# Which pic of baby Mateo?



## NewYorkDogue (Sep 27, 2011)

I think there's still time, so I am putting these up for a choice: which do you think I should use for the calender contest?










or...










This is due to comments from the other picture thread... hard to choose!


----------



## xellil (Apr 4, 2011)

Oh definitely number one!! I don't think it's possible to take a bad photo of Mateo, but that close-up is incredible.


----------



## DandD (Jan 4, 2012)

Yep, the grass, read my comments in the other thread; AND you have to remember what is calendar worthy too, the beach is cute but the shadow is distracting, the close up with just the grass is phenomenal and would look great on the calendar!!! Change it, you only have till tomorrow :biggrin:


----------



## BoxerParty (Nov 9, 2011)

OMFG, I NEED a Dogue. 


I vote for the grass as well - such a cute squish face!


----------



## hmbutler (Aug 4, 2011)

definitely the one in the grass, 100%!!! absolutely swoon-worthy cuteness


----------



## NewYorkDogue (Sep 27, 2011)

Okay!
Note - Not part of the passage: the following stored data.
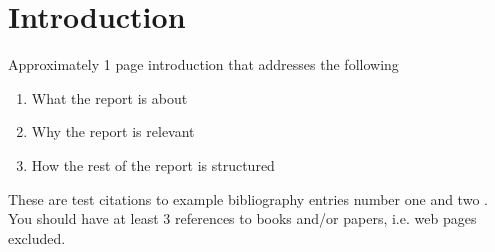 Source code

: \documentclass[Main]{subfiles}
\begin{document}
\chapter{Introduction}
Approximately 1 page introduction that addresses the following
\begin{enumerate}
\item What the report is about
\item Why the report is relevant
\item How the rest of the report is structured
\end{enumerate}

These are test citations to example bibliography entries number one
\cite{1989_graham_1} and two \cite{2003_simpson_1}. You should have at
least 3 references to books and/or papers, i.e. web pages excluded.
\end{document}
Photo is switched out; Mateo in the Grass wins 

Thanks, everyone!


----------



## Kat (Jul 12, 2011)

Definitley the first one! SOOOO CUTE!!! Perfect calendar pic!


----------



## Janet At Nutro (Mar 11, 2011)

No question, the 1st picture!


----------



## DeekenDog (Aug 29, 2011)

First picture 

He is so, so adorable


----------



## wolfsnaps88 (Jan 2, 2012)

A dog like him can not take a bad picture.


----------